* TASK TO COMPLETE *
Transcribe the data in full; each line must match exactly.

* EXERCISE INPUTS *
====

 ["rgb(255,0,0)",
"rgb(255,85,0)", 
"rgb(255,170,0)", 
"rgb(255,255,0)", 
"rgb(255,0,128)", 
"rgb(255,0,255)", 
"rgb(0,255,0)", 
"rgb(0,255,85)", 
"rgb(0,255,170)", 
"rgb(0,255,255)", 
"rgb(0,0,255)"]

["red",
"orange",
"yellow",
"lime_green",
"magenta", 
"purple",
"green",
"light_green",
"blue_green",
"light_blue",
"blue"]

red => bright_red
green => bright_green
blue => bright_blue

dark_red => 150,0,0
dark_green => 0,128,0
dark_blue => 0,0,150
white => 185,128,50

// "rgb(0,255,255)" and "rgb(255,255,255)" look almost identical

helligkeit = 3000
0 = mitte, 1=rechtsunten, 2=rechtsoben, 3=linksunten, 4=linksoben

====

* YOUR SOLUTION *
 ["rgb(255,0,0)",
"rgb(255,85,0)", 
"rgb(255,170,0)", 
"rgb(255,255,0)", 
"rgb(255,0,128)", 
"rgb(255,0,255)", 
"rgb(0,255,0)", 
"rgb(0,255,85)", 
"rgb(0,255,170)", 
"rgb(0,255,255)", 
"rgb(0,0,255)"]

["red",
"orange",
"yellow",
"lime_green",
"magenta", 
"purple",
"green",
"light_green",
"blue_green",
"light_blue",
"blue"]

red => bright_red
green => bright_green
blue => bright_blue

dark_red => 150,0,0
dark_green => 0,128,0
dark_blue => 0,0,150
white => 185,128,50

// "rgb(0,255,255)" and "rgb(255,255,255)" look almost identical

helligkeit = 3000
0 = mitte, 1=rechtsunten, 2=rechtsoben, 3=linksunten, 4=linksoben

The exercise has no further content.